Exercise goal — From the material below, tally every line containing "images"; reply with the total only.

Data to use —
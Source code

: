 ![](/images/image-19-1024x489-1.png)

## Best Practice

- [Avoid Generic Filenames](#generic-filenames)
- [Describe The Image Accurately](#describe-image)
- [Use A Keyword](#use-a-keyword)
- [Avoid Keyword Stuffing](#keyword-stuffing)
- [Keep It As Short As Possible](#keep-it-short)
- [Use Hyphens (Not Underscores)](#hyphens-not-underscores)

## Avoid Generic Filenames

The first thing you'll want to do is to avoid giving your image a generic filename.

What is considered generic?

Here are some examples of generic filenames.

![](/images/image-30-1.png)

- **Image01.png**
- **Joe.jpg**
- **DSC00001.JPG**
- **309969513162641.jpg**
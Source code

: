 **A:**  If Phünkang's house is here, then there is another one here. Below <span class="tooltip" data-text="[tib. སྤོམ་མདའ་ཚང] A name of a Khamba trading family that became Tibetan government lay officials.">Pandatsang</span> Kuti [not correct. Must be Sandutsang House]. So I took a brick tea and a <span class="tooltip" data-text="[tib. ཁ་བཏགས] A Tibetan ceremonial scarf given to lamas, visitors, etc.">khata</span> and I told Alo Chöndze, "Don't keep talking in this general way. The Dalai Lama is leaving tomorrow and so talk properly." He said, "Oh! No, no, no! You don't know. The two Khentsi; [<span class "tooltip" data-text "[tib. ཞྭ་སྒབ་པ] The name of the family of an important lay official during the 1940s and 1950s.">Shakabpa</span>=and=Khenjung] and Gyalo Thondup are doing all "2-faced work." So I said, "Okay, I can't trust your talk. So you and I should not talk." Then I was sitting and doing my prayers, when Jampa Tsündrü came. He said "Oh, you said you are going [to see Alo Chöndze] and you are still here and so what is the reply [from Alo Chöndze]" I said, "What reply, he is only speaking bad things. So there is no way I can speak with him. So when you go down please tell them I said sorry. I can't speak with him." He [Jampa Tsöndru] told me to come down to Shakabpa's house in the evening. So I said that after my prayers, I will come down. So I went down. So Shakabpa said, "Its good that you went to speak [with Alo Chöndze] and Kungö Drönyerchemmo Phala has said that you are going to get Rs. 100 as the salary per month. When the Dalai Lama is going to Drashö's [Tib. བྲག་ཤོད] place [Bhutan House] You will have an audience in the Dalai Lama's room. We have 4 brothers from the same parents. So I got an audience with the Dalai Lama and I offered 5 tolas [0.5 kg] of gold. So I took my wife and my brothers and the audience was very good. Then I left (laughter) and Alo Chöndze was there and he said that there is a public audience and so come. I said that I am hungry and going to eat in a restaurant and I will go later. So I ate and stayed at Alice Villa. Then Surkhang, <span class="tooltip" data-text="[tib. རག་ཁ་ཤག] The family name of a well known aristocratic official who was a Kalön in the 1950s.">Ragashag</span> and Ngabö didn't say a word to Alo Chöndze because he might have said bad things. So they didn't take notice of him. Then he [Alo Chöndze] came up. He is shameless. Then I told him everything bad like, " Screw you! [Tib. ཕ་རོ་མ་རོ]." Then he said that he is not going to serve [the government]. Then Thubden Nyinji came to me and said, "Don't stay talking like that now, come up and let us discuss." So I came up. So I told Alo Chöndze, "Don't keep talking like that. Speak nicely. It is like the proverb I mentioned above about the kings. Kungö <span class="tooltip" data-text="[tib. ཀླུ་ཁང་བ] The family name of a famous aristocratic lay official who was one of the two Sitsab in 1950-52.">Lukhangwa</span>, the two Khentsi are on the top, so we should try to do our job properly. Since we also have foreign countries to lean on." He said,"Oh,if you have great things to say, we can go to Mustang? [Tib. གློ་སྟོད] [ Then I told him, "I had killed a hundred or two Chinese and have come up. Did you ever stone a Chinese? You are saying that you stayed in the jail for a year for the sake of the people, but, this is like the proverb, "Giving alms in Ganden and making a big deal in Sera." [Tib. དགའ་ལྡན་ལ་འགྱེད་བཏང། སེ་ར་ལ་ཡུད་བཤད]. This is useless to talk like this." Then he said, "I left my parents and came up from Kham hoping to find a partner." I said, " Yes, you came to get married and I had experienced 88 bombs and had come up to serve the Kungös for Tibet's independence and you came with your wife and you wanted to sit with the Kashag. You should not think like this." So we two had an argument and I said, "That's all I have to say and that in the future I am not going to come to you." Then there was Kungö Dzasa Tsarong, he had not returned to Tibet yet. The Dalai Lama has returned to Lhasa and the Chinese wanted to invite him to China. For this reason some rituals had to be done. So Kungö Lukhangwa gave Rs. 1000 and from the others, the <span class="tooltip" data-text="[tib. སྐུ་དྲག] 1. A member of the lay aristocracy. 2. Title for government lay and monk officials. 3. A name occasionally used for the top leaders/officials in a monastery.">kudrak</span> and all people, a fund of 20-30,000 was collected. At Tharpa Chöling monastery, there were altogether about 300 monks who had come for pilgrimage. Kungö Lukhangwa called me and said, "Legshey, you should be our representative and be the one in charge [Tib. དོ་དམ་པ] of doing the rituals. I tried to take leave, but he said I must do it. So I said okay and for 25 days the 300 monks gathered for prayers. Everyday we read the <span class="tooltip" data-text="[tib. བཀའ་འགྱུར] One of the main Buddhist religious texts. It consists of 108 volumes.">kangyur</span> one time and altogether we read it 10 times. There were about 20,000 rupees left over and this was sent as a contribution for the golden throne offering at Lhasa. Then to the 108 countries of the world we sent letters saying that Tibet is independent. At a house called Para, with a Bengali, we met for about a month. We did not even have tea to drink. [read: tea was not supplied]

Written response — 2